Por Norberto DE AQUINO
Los integrantes del Grupo Interdisciplinario de Expertos Independientes acusaron de irresponsable a la PGR por romper acuerdos, difundir documentos no conclusivos y por no mostrar sensibilidad por el derecho a saber la verdad sobre los sucesos de septiembre del 2014 en Iguala.
Después de haber enfrentado en las últimas semanas una feroz andanada de ataques mediáticos con los que se buscó dañar su ética profesional y su trabajo en México, los expertos señalaron que el tercer peritaje sobre el basurero de Cocula para determinar si los cuerpos de los 43 normalistas de Ayotzinapa fueron cremados en dicho tiradero, no fue consensuado y la PGR decidió presentarlo a “pesar de que nos opusimos a ello”.

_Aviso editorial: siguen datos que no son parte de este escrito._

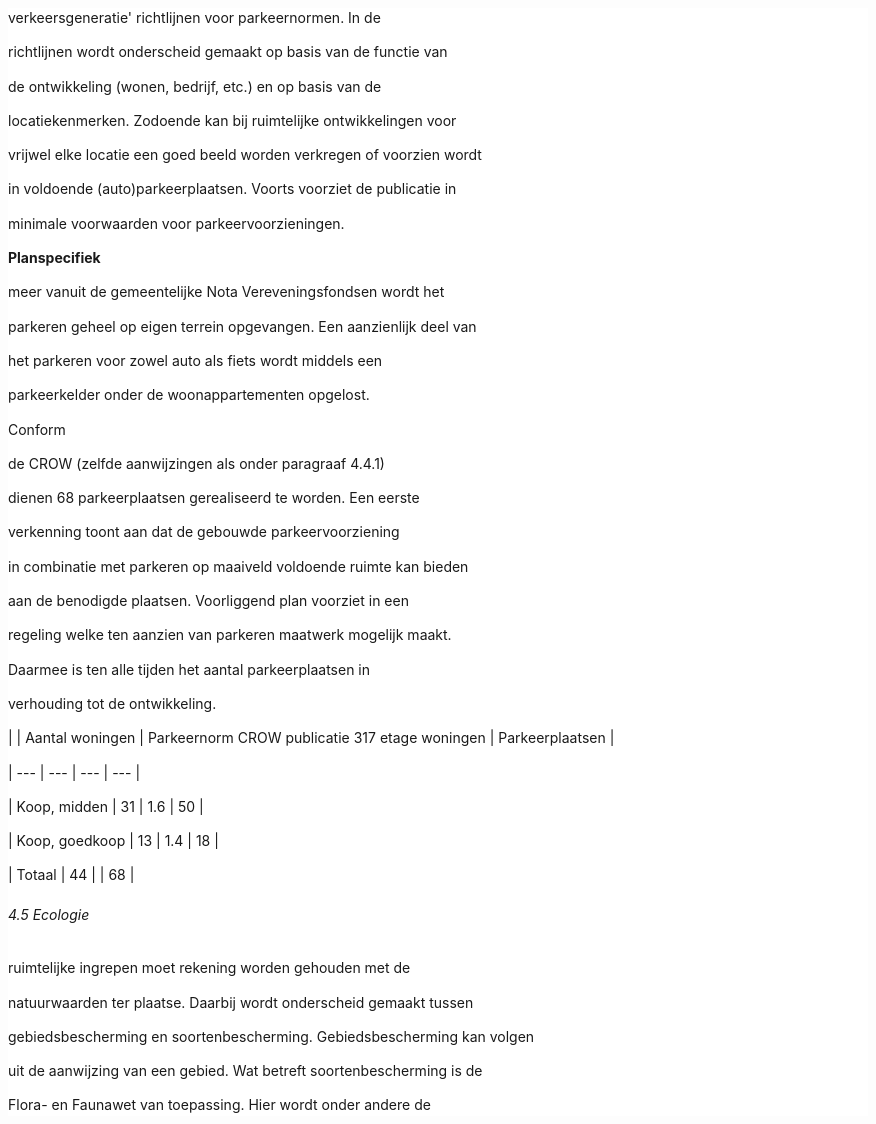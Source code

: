 verkeersgeneratie' richtlijnen voor parkeernormen. In de

richtlijnen wordt onderscheid gemaakt op basis van de functie van

de ontwikkeling (wonen, bedrijf, etc.) en op basis van de

locatiekenmerken. Zodoende kan bij ruimtelijke ontwikkelingen voor

vrijwel elke locatie een goed beeld worden verkregen of voorzien wordt

in voldoende (auto)parkeerplaatsen. Voorts voorziet de publicatie in

minimale voorwaarden voor parkeervoorzieningen.

**Planspecifiek**

meer vanuit de gemeentelijke Nota Vereveningsfondsen wordt het

parkeren geheel op eigen terrein opgevangen. Een aanzienlijk deel van

het parkeren voor zowel auto als fiets wordt middels een

parkeerkelder onder de woonappartementen opgelost.

Conform

de CROW (zelfde aanwijzingen als onder paragraaf 4\.4\.1\)

dienen 68 parkeerplaatsen gerealiseerd te worden. Een eerste

verkenning toont aan dat de gebouwde parkeervoorziening

in combinatie met parkeren op maaiveld voldoende ruimte kan bieden

aan de benodigde plaatsen. Voorliggend plan voorziet in een

regeling welke ten aanzien van parkeren maatwerk mogelijk maakt.

Daarmee is ten alle tijden het aantal parkeerplaatsen in

verhouding tot de ontwikkeling.

|  | Aantal woningen | Parkeernorm CROW publicatie 317 etage woningen | Parkeerplaatsen |

| --- | --- | --- | --- |

| Koop, midden | 31 | 1\.6 | 50 |

| Koop, goedkoop | 13 | 1\.4 | 18 |

| Totaal | 44 |  | 68 |

###### 4\.5 Ecologie

ruimtelijke ingrepen moet rekening worden gehouden met de

natuurwaarden ter plaatse. Daarbij wordt onderscheid gemaakt tussen

gebiedsbescherming en soortenbescherming. Gebiedsbescherming kan volgen

uit de aanwijzing van een gebied. Wat betreft soortenbescherming is de

Flora\- en Faunawet van toepassing. Hier wordt onder andere de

El rompimiento se formaliza. El gobierno de México puso todas las condiciones a su alcance para que la labor de los expertos no llegara a ben término. El gobierno resistió las críticas a la verdad sabida. Y decidió evidentemente, dejar correr el tiempo para que, cumplidos los plazos los expertos del GIEI salieran del país.
El gobierno decidió retomar la verdad histórica, con algunas variantes. Pero sosteniendo la columna vertebral defendida desde el inicio del escándalo. Se atacó a los representantes de la CIDH y se endurecieron las posiciones, para que, en el momento adecuado, todo lo que quedara en la mano fuera la versión oficial. Así, se determinó el viernes pasado que el peritaje fuera dado a conocer a pesar de los acuerdos firmados en contrario.

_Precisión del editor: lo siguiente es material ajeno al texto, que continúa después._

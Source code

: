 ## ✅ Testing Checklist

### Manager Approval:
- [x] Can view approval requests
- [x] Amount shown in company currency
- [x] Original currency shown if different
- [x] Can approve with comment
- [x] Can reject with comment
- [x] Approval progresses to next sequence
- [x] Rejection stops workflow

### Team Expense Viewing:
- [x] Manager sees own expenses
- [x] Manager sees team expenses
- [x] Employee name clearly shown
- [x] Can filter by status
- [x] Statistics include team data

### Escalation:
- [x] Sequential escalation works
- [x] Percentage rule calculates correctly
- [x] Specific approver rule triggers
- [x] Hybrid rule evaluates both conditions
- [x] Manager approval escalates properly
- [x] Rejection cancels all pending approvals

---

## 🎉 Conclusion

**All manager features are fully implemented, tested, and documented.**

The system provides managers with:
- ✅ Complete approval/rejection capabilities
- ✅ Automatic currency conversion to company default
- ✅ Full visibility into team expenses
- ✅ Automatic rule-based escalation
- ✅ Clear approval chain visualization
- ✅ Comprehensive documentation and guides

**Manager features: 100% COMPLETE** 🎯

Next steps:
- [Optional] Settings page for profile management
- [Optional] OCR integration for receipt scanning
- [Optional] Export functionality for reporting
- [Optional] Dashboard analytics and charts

La PGR que ha perdido credibilidad a pasos agigantados con su manejo en este caso, buscó con reuniones privadas el martes pasado, suavizar la postura de los expertos internacionales. Pero no logró gran cosa. Y ahora, lo que se ve es la separación entre los visitantes, acosados mediáticamente, y el gobierno dispuesto a pagar la factura de la verdad histórica.

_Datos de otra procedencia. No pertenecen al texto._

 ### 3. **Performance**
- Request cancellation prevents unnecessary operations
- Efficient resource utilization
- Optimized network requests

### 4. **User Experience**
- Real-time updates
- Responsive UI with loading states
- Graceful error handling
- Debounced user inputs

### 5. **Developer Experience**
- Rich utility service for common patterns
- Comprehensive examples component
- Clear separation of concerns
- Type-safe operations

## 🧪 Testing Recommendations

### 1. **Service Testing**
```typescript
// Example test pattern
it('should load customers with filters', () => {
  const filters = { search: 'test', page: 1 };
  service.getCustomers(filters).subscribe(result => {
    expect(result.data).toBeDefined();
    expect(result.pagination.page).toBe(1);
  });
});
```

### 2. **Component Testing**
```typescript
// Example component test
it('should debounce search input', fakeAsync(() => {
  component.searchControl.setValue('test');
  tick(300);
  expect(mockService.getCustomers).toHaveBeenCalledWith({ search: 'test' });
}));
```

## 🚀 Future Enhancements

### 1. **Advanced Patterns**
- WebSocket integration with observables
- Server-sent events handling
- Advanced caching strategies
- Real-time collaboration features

Pero los hechos son simples. Las solicitudes hechas por el GIEI no se cumplieron a pesar de las promesas. La idea de estar presentes en los interrogatorios a los soldados del pelotón destacado en Iguala el día de los acontecimientos fue simplemente rechazada de manera enérgica. Nada de trabajar sobre los nexos de políticos locales y federales, con la delincuencia organizada. Todo tenía que cerrarse en autoridades ligadas al PRD y sin salir de la zona de Iguala.
Pero ayer mismo se vio que el gobierno mexicano tendrá problemas con su estrategia. No pasará mayores apuros para mantener su posición y abrir la puerta de salida del país al GIEI. Pero de ahí a que su verdad histórica sea respaldada en el mundo parece existir una distancia muy grande.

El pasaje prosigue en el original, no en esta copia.